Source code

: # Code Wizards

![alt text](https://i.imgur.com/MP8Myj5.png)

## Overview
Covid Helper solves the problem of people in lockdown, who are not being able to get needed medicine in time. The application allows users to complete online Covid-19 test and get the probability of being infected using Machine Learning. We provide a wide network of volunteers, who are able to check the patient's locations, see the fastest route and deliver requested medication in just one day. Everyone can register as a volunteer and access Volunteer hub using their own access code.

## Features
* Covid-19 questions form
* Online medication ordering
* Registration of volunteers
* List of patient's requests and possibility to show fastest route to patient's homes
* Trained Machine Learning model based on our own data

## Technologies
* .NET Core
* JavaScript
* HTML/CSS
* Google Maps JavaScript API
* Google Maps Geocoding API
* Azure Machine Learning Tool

***

**ASSIGNED TASK:** A single number is the expected reply: the number of lines in the listing that contain the string "Covid".

**EXERCISE ANSWER:** 2